If you make strings shorter, string.byte version performs better.
----
local tostring, byte, find, sub = tostring, string.byte, string.find,
string.sub
local times = 1000
local nbRows = 999
local cols = { "col1", "col2", "col3", "col4" }
local data = ""
local as = ""
for i = 1, nbRows do
for j = 1, #cols do
data = data .. "<" .. tostring(i) .. " " .. as .. tostring(j) .. "/> "
end
as = as .. "a"
end
local t1 = os.clock()
for t = 1, times do
local pos, rs = 0, {}
for i = 1, nbRows do
local row = {}
local _, n
for j = 1, #cols do
_, pos, n = find(data, "<(%d+)%s", pos)
n = tostring(n)
local endpos = pos + n
row[cols[j]] = sub(data, pos + 1, endpos)
pos = endpos + 1
end
rs[i] = row
end
end
local t2 = os.clock()
for t = 1, times do
local pos, rs = 0, {}
for i = 1, nbRows do
local row = {}
for j = 1, #cols do
pos = find(data, "<", pos, true)
local n, c1, c2, c3 = byte(data, pos + 1, pos + 4)
n = n - 0x30
if n < 1 or 9 < n then
error()
end
while true do
if c1 < 0x30 or 0x3A <= c1 then
if c1 == 0x20 then
pos = pos + 3
break
else
error()
end
end
n = 10 * n + (c1 - 0x30)
if c2 < 0x30 or 0x3A <= c2 then
if c2 == 0x20 then
pos = pos + 4
break
else
error()
end
end
n = 10 * n + (c2 - 0x30)
if c3 < 0x30 or 0x3A <= c3 then
if c3 == 0x20 then
pos = pos + 5
break
else
error()
end
end
n = 10 * n + (c3 - 0x30)
pos = pos + 3
c1, c2, c3 = byte(data, pos + 2, pos + 4)
end
local newpos = pos + n
row[cols[j]] = sub(data, pos, newpos - 1)
pos = newpos
end
rs[i] = row
end
end
local t3 = os.clock()
print(t2 - t1, t3 - t2)
On 05/30/2015 03:25 AM, Lionel Duboeuf wrote:
> hello you all,
>
> Just in case i'm doing it not efficiently and to learn best practices:
> I have a character stream that is formated like this one:
>
> ...<6 orange/> <2 20/> <1 1/> <2 20/> <5 false/> <1 0/> <16 orange
> mechanics/> <2 25/>...
>
> which correspond to a row column format like this
> t = {
> { "col1" = "orange" , "col2" = 20 },
> { "col1" = 1 , "col2" = 20 },
> { "col1" = false , "col2" = 0 },
> { "col1" = "orange mechanics" , "col2" = 25 },
> ...
> }
>
>
>
> to do so, i parse it like this:
>
> pos = current position of the stream
>
> local rs = { }
> local sNbByte, nbByte, val, _
> local nbRows = 4
> cols = { "col1","col2" }
> for i = 1, nbRows do
>
> local row = {}
>
> for j = 1, #cols do
>
> _, pos, sNbByte = string.find(data, "<(%d+)%s",pos)
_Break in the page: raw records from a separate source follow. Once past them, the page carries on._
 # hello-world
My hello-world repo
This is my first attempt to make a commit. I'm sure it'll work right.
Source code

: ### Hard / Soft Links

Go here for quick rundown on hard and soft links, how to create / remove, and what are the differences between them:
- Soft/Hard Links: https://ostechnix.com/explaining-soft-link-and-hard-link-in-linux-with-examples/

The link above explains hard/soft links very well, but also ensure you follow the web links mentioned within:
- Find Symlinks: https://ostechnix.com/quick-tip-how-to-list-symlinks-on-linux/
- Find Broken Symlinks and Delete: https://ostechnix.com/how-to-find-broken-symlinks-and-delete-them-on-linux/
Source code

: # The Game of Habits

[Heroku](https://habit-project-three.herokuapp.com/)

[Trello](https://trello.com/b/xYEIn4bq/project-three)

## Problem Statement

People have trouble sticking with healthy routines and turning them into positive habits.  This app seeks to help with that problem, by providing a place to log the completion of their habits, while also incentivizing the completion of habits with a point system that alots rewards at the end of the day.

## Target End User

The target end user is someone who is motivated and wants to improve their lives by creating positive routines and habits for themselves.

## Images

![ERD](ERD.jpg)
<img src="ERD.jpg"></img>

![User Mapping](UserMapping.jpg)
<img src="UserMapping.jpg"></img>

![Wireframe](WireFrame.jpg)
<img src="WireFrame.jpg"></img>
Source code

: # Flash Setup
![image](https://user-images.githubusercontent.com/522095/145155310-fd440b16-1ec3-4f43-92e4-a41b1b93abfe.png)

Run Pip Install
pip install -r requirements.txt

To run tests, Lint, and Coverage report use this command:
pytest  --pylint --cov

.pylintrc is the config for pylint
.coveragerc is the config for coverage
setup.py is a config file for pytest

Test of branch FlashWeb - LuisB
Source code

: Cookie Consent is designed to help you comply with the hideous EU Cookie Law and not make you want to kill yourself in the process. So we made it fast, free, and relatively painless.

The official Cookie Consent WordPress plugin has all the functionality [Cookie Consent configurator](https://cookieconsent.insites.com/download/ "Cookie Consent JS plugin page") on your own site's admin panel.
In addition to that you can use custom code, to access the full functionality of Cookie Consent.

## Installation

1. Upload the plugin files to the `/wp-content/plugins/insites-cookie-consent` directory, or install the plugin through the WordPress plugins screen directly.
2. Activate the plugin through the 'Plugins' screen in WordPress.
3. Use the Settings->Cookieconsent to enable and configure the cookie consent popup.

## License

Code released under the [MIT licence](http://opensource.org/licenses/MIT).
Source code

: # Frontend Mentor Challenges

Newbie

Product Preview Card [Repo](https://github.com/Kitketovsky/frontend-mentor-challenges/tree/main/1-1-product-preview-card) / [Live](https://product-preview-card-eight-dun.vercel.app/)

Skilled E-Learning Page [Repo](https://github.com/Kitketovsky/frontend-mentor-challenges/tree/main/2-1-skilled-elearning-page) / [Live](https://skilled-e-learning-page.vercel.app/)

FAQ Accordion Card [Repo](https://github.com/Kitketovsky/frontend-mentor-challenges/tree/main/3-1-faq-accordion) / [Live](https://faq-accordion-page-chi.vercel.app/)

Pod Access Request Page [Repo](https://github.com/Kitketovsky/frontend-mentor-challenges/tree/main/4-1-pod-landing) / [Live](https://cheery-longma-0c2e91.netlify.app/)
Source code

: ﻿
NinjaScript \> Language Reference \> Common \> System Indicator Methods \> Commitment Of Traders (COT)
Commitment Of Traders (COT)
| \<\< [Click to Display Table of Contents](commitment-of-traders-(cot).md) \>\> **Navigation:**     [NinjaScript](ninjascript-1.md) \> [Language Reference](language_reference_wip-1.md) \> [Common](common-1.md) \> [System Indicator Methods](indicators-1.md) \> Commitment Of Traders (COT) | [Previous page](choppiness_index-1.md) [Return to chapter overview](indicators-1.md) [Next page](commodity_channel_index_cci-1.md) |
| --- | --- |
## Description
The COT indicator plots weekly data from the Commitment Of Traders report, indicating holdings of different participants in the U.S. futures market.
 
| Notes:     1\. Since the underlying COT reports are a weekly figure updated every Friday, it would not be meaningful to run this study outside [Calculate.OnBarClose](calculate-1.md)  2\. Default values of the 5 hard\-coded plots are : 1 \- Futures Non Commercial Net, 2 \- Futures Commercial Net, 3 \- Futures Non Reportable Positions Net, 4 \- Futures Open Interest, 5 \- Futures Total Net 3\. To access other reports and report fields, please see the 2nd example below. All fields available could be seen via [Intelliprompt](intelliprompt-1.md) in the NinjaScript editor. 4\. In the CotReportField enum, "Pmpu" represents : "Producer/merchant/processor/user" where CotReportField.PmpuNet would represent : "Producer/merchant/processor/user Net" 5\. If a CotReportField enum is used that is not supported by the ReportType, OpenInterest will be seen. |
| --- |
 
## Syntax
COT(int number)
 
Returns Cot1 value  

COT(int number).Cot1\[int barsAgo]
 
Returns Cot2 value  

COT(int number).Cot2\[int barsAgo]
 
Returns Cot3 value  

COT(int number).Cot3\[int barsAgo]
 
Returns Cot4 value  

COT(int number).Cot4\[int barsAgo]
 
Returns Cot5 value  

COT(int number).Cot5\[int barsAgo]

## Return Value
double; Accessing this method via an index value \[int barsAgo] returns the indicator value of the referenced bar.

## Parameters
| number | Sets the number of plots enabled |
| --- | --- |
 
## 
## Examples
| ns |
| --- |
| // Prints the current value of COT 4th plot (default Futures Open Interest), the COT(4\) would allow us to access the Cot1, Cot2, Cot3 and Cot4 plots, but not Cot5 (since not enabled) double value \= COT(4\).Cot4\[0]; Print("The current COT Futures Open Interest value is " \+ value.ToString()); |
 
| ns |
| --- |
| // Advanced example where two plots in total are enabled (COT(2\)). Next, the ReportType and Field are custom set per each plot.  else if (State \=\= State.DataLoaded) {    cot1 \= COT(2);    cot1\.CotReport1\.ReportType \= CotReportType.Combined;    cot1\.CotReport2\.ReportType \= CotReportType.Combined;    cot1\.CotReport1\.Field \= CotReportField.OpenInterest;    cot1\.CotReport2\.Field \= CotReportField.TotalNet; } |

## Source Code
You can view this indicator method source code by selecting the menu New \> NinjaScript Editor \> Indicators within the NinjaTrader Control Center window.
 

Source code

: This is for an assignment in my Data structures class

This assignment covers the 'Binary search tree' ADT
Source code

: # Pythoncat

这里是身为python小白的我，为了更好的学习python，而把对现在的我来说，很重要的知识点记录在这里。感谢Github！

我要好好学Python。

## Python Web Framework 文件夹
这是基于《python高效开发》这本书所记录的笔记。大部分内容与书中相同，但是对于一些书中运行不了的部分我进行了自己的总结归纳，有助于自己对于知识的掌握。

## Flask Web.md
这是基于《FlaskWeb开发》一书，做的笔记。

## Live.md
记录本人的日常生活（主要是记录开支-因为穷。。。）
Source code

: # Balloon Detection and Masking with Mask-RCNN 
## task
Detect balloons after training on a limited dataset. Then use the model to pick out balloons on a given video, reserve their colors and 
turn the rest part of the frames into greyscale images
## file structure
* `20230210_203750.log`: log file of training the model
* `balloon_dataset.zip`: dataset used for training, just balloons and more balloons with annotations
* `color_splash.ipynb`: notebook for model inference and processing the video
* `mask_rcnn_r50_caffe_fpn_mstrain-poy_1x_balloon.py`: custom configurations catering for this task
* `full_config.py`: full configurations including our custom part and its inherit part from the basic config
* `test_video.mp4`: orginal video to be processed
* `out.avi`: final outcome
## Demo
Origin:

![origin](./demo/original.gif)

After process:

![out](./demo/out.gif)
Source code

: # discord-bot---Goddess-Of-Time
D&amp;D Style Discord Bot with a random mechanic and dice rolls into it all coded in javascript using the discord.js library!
> nbByte = tonumber(sNbByte)
>
> if (nbByte > 0) then
> val = string.sub(data, pos, pos + nbByte)
> pos = pos + nbByte
> end
>
> pos = pos + 1 --just after value
>
> row[cols[j]] = val
>
> end
>
> rs[i] = row
> end
>
>
>
> i did some benchmarks, and found using gmatch and iterating trough
> captures more efficient, but it is not usable when we need to specify a
> starting offset position (like string.find) and i don't want to split my
> string to avoid copies.
>
> any advices will be very appreciated.
>
> thanks
>
> lionel
>
>